Last weekend, we made the trip out to San Diego, California to surprise Bryan’s family and say hello ( I told you I absolutely love surprises!) Sometimes I think I love them too much. I have no problem surprising someone at the expense of their own embarrassment, humiliation, or terror. To me, all is fair in ‘love and surprises.’ I’m sure that all my friends can attest to this.
Anyways, Bryan got to drive me around all weekend in a prized little hand-me-down from the more eccentric side of the family…a burgundy-colored Maserati that suddenly transformed the tranquil man I knew into a cunning and slick driver. Clearly, I didn’t fair so well with the rushing wind. We pull into a gas station, only to get a load of this (blue shorts, anyone?) and I am reminded that I am in the free for all state.

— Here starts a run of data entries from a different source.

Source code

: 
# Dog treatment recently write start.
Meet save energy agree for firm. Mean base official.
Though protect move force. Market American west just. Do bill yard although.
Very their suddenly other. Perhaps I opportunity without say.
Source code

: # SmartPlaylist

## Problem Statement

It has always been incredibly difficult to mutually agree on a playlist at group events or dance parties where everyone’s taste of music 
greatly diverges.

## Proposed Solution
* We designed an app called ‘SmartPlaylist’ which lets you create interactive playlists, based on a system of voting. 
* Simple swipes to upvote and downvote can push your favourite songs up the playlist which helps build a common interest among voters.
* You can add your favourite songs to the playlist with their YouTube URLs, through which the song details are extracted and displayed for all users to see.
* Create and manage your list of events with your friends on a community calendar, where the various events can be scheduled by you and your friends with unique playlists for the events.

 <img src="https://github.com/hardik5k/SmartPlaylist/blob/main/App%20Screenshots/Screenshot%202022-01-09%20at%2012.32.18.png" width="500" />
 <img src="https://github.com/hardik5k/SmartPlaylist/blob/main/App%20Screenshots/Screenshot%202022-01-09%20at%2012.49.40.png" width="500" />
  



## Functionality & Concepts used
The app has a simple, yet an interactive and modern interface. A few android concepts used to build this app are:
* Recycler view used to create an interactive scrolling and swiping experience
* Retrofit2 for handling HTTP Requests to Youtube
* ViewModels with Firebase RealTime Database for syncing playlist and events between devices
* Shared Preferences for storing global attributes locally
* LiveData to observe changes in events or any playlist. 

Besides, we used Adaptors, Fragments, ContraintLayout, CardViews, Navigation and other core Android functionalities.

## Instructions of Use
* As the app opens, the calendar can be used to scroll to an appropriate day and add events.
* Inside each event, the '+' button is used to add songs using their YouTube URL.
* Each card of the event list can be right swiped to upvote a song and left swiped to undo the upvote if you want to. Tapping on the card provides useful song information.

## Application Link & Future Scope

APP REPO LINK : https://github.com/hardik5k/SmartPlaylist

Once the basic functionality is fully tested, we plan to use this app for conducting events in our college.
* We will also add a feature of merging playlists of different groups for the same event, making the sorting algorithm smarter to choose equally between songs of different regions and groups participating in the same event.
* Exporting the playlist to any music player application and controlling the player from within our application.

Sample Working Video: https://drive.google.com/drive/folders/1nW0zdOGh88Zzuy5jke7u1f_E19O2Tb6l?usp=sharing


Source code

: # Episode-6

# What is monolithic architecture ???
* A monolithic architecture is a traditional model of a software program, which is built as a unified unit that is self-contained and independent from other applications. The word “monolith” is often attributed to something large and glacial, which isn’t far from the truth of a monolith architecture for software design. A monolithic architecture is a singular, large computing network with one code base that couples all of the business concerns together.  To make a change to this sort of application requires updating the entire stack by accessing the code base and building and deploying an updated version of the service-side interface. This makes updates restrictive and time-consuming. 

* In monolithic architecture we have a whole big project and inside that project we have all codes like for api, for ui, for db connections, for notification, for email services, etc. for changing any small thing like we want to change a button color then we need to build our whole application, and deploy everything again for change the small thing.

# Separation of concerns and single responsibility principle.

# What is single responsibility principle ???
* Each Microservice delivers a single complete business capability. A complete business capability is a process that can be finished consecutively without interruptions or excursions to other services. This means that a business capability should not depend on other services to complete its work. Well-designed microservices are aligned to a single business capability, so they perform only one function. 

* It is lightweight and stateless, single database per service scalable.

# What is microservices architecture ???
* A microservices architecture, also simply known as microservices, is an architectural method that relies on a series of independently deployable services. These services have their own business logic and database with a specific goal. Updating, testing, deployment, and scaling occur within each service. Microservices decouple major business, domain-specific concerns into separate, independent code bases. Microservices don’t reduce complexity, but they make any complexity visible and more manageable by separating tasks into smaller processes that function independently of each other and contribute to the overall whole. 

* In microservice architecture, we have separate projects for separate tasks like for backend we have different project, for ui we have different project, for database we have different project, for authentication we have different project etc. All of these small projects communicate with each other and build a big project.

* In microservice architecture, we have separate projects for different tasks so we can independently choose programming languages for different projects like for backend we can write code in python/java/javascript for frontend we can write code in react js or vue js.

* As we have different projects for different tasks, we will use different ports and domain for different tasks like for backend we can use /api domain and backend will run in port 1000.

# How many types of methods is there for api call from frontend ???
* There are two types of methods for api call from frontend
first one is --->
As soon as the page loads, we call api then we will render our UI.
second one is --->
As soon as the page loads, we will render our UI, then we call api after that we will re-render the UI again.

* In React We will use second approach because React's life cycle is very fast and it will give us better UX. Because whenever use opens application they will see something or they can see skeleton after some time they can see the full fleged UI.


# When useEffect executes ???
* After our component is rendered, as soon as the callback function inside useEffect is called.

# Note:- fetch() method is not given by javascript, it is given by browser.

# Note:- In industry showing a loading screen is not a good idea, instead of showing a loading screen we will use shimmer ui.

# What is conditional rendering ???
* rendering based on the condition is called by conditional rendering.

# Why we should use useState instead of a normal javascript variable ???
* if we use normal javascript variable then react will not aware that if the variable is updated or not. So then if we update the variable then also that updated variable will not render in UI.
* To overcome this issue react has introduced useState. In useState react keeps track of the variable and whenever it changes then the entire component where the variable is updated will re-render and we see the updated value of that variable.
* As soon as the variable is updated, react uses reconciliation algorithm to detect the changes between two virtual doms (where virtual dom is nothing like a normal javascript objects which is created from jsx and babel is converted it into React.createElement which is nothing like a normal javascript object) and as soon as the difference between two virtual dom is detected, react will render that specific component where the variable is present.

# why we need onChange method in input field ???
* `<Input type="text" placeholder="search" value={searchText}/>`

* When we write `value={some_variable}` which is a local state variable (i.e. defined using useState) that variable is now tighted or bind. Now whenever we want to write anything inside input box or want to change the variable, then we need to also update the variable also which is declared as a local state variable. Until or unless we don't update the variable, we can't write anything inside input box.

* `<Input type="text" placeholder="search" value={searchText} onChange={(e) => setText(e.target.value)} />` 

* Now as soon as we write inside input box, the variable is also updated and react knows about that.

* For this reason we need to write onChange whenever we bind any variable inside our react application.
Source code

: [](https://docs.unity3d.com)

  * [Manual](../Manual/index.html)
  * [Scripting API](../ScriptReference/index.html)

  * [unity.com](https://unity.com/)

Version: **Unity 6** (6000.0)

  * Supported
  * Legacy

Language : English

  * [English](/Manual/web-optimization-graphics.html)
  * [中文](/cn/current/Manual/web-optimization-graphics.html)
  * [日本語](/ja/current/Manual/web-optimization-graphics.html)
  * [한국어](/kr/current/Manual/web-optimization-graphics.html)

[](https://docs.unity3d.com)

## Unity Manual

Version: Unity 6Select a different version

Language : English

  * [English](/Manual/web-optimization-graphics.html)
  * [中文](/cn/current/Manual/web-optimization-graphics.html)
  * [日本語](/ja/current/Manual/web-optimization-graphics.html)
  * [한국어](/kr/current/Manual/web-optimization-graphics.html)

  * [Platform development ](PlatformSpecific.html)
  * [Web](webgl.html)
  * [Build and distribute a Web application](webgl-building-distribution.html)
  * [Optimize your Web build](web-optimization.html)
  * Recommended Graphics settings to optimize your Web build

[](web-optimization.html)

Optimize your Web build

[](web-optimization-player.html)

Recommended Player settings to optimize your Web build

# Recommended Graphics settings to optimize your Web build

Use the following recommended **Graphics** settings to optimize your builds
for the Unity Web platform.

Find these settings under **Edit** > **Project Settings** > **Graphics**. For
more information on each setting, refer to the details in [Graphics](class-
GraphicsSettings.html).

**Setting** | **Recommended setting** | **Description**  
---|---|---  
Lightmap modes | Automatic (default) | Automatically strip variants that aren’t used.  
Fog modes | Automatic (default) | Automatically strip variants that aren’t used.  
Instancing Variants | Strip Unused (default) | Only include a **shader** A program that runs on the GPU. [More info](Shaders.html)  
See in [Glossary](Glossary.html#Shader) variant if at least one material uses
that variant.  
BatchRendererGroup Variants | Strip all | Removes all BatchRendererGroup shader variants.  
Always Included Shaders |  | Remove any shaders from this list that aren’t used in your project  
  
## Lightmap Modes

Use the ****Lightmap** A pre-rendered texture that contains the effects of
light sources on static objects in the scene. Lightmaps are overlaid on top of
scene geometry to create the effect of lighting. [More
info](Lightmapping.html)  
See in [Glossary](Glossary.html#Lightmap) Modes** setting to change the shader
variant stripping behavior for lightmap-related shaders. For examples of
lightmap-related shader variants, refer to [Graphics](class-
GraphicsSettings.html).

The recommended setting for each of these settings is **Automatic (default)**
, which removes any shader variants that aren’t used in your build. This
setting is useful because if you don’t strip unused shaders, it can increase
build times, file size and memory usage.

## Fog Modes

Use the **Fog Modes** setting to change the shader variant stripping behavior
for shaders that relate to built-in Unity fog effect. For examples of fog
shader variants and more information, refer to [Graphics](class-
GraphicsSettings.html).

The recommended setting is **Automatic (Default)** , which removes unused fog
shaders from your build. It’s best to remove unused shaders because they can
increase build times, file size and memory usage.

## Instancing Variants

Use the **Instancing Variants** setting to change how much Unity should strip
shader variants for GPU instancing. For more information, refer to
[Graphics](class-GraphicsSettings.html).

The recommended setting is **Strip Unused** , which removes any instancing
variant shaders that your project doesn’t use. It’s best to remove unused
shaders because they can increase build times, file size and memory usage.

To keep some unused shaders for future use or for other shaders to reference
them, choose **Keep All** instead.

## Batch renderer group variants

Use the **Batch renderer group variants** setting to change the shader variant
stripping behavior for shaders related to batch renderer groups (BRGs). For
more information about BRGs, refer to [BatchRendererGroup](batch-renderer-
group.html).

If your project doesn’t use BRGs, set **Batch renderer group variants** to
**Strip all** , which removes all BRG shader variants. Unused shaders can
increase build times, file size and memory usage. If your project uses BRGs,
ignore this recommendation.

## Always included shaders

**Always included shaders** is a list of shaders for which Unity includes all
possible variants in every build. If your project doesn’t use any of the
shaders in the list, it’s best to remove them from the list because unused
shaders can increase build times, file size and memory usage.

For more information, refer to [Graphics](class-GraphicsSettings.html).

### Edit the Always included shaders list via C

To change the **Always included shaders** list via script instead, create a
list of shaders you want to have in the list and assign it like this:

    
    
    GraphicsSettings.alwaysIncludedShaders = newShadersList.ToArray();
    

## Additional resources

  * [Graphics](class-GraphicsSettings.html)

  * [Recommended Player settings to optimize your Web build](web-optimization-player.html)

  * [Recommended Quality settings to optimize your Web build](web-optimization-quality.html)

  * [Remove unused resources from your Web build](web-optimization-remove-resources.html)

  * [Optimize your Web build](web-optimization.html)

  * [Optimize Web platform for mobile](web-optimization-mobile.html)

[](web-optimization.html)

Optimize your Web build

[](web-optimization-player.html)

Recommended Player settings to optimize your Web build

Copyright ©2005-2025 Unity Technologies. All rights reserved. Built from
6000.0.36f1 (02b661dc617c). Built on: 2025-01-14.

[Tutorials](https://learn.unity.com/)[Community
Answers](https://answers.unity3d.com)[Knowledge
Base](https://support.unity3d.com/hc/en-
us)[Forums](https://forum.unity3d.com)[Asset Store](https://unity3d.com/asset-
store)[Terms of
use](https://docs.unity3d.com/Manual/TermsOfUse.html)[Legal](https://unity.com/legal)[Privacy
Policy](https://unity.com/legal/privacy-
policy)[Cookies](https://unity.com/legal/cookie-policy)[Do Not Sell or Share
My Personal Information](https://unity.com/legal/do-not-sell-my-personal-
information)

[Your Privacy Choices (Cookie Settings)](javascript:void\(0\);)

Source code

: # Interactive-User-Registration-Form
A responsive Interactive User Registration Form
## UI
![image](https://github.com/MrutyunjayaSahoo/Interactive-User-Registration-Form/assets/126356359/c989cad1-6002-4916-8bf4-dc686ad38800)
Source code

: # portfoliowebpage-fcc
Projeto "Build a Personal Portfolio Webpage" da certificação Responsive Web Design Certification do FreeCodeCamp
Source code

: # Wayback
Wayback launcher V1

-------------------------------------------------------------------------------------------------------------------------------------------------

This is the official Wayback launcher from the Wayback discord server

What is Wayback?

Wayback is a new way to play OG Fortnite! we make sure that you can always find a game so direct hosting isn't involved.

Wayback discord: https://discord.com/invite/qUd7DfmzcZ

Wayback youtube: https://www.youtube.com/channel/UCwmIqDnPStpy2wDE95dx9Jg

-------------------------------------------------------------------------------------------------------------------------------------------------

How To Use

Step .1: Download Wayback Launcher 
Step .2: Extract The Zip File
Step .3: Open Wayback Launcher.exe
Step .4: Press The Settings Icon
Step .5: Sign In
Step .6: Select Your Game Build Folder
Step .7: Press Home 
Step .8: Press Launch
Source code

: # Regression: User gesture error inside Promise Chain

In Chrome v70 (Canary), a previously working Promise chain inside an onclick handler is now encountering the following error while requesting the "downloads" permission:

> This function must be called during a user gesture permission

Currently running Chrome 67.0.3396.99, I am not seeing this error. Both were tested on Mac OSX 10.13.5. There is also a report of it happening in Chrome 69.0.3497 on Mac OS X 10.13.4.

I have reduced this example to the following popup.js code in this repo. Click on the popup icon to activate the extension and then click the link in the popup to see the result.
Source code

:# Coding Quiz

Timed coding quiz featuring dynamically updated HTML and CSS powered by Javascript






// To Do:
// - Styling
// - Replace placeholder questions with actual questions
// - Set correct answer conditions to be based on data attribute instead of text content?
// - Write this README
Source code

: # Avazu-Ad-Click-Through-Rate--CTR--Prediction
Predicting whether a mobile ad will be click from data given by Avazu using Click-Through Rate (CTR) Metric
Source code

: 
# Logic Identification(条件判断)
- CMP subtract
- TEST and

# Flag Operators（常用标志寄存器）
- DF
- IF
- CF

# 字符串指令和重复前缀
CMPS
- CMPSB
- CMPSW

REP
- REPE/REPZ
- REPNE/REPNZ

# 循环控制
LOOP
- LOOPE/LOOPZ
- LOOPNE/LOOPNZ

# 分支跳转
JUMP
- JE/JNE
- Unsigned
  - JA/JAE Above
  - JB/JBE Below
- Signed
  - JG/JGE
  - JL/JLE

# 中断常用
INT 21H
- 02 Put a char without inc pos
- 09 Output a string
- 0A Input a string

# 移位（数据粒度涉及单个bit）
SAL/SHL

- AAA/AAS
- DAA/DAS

We visited my favorite thing in the city–the seals–which sparked a conversation that I hadn’t thought of in quite a few years. Everyone has had a ‘bad kiss’ with someone in the past- I have at least two. My incident just happens to bear the name of ‘the seal.’ How, you ask? Because at this point in my remote past, I was sitting upwards on the carpet in a house I shared with a few girls from college, when I was ‘encroached upon’ by a certain gentleman who refused to fully get up from his comfortable position lying on his stomach. As he was coming in for the kill, I kept thinking…this is the most unnatural behavior, it looks like a yoga pose, and everything about this gesture in my direction was forced. And he looked like a seal. A while later, I replicated the incident for the cameras…
I love San Diego, the ‘real’ seals, and the ability to wear hot pants with cheek-cutting tan lines no matter what your age or where you are.